Given entries:
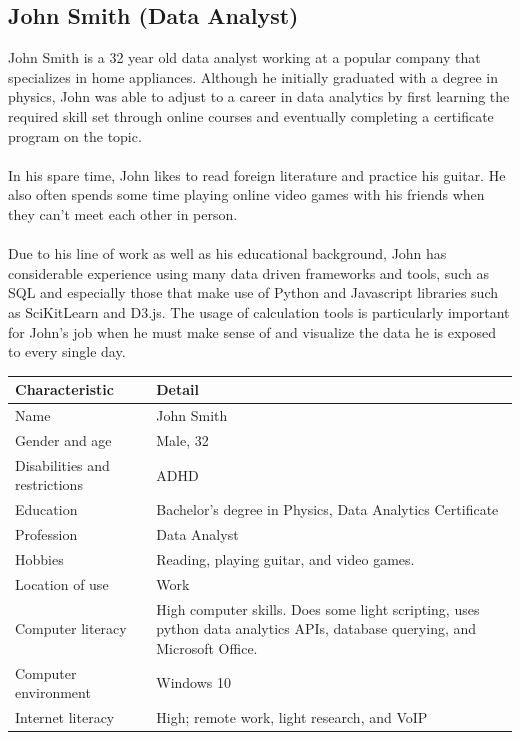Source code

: \documentclass[11pt,onside]{report}
\begin{document}
\subsection{John Smith (Data Analyst)}
\begin{description}
John Smith is a 32 year old data analyst working at a popular company that specializes in home appliances. Although he initially graduated with a degree in physics, John was able to adjust to a career in data analytics by first learning the required skill set through online courses and eventually completing a certificate program on the topic. \\ \\

In his spare time, John likes to read foreign literature and practice his guitar. He also often spends some time playing online video games with his friends when they can’t meet each other in person.  \\ \\

Due to his line of work as well as his educational background, John has considerable experience using many data driven frameworks and tools, such as SQL and especially those that make use of Python and Javascript libraries such as SciKitLearn and D3.js. The usage of calculation tools is particularly important for John’s job when he must make sense of and visualize the data he is exposed to every single day.
\end{description}
\begin{center}
    \begin{tabular}{|p{4cm}|p{10cm}|}
        \hline
        \bf{Characteristic} & \bf{Detail} \\
        \hline
        Name &   John Smith \\
        \hline
        Gender and age & Male, 32 \\
        \hline
        Disabilities and restrictions & ADHD \\
        \hline
        Education & Bachelor’s degree in Physics, Data Analytics Certificate \\
        \hline
        Profession & Data Analyst \\
        \hline
        Hobbies & Reading, playing guitar, and video games. \\
        \hline
        Location of use & Work \\
        \hline
        Computer literacy & High computer skills. Does some light scripting, uses python data analytics APIs, database querying, and Microsoft Office. \\
        \hline
        Computer environment &  Windows 10 \\
        \hline
        Internet literacy &  High; remote work, light research, and VoIP \\
        \hline
    \end{tabular}
\end{center}
\end{document}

Assigned task: The answer must be every line of the records that contains the word "playing".

Reply to the task:
In his spare time, John likes to read foreign literature and practice his guitar. He also often spends some time playing online video games with his friends when they can’t meet each other in person.  \\ \\
        Hobbies & Reading, playing guitar, and video games. \\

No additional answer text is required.